If you would like to donate to Mark's fundraising efforts, please click here.

Speaking about how he got involved, Mark said, “Optimum Medical were getting a team together to do the Yorkshire Three Peaks and asked if I’d be interested. I was aware of the League’s partnership with British Red Cross and so for me, they were the perfect organisation to support and so I took on the challenge.”

Through the EFL’s partnership, Cambridge United has been working with British Red Cross to deliver ‘Club Connect’ events designed to support those living in the local area facing loneliness and isolation.

  • Why did you decide to do the challenge barefoot?

"This is the third charity challenge I’ve tasked myself with in recent years and I knew it would be a push to get my network to help me fundraise yet again. And that’s the reason I thought I’d do it barefoot as it would give me the best possible chance of raising awareness and getting people to donate."

  • Did you do any training?

"I did nothing. I walked my dog around my village for 25-30 minutes twice with no shoes on and that’s about it really. I wanted to trust myself to find the physical and mental fortitude to complete the Yorkshire Three Peaks."

  • Reflecting on the challenge, how did it go?

"Aside from the fact that it was a very cold, frosty morning which made my feet numb, the challenge started relatively well. I was up with the front-runners, moving well, and feeling positive.

"Things started to get tough about 3km in when I realised I had damaged my foot quite badly -  a chunk of flesh was hanging off the sole of my left foot which was still numb from walking in the cold conditions, so I didn’t even notice it at first. 

"Thinking sensibly, I knew that every step would cause more and more damage and just because I was in no pain, I could cause some real damage to my feet longer term. I made it to the top of the first peak and sat down to get some second and third opinions. The general consensus was that I needed medical treatment and should not continue. 

"On the way down my positive emotions turned to negative ones. I wrapped a bit of tape around my foot to hold my foot together and slowly limped down the mountain along a terribly gravelly path. At this point, I was 100% convinced that I was going to quit. I was in agony. I was damaging my feet. And I was only 4km into a 40km loop.

"One of the guides cut away the loose skin under my foot, we washed the small stones out, applied a dressing and taped the wound up again. This time I put my socks on to hold the skin and tape in place, and then I was back on track towards the summit of the second mountain.

"Adrenaline and excitement about finishing helped me to reach the third summit and I was elated to reach the top in under 9 hours."

  • Looking back, how does it feel?

"I am pleased to be able to have completed an already physically demanding challenge, but to do it with no shoes on is especially pleasing. I’m already approaching four figures in terms of donations which I’m incredibly grateful for."

  • Would you ever do the challenge again?
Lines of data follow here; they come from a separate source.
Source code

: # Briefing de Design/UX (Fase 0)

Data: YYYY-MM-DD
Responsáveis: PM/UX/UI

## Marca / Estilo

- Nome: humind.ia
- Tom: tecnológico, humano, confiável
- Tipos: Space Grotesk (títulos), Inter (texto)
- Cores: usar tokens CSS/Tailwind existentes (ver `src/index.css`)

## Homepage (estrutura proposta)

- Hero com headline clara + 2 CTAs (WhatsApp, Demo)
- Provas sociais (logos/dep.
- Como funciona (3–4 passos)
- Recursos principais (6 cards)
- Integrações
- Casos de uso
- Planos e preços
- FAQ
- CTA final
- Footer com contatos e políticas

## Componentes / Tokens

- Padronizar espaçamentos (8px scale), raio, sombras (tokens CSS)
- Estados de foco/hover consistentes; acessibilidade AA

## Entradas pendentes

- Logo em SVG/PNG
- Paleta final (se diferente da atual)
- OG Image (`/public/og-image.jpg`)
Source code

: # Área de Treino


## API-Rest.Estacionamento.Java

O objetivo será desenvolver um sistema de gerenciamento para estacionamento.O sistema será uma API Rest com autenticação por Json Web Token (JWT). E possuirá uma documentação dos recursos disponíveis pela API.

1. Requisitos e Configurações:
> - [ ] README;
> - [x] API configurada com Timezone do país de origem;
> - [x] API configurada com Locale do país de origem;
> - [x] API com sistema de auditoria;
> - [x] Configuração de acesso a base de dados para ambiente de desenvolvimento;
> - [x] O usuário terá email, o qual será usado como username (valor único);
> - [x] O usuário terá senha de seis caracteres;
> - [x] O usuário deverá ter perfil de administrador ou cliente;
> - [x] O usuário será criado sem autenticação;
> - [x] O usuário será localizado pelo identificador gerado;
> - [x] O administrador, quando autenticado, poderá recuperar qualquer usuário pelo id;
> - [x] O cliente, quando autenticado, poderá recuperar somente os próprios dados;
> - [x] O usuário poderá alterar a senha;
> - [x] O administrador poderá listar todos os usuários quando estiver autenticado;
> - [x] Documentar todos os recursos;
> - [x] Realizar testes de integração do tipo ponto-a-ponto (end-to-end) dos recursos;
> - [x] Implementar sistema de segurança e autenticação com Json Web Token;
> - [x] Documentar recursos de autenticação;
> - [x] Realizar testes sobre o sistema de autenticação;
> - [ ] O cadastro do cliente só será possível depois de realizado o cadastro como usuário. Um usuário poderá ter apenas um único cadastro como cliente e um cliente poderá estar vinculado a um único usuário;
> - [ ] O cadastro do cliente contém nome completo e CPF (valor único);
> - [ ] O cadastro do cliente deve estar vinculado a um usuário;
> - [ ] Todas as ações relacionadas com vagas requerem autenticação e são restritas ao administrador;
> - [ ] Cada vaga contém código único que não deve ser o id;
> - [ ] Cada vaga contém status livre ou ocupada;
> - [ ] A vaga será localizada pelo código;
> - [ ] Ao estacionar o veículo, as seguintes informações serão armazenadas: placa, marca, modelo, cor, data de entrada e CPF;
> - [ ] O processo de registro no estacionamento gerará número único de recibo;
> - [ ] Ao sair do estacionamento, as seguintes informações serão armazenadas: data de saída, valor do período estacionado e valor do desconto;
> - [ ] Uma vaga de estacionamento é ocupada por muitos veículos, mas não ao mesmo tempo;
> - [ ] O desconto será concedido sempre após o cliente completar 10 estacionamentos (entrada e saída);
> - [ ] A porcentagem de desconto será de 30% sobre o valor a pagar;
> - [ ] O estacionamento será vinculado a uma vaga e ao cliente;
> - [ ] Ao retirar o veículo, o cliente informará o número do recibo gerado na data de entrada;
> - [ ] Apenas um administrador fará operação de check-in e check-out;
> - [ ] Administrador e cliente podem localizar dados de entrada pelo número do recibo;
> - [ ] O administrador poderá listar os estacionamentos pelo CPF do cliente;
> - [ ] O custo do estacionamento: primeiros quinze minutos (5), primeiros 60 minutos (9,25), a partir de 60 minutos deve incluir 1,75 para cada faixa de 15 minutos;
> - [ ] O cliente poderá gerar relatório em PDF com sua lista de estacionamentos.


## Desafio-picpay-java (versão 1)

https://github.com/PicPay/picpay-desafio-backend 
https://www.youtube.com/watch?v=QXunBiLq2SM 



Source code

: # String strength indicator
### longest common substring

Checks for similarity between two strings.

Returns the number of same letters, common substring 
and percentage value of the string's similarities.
"Walking the Yorkshire Three Peaks barefoot? Absolutely no way, but I don’t think it will be my last charity fundraiser."

The work Mark has done to raise money for the British Red Cross is just one of many examples across the EFL network where Clubs and Club Community Organisations are supporting local people and charities in towns and cities across the country. 

Since 2022/23, the EFL and British Red Cross have been working in partnership to tackle loneliness and isolation by bringing people together through football, harnessing the power of the League’s network of 72 Clubs and Club Community Organisations.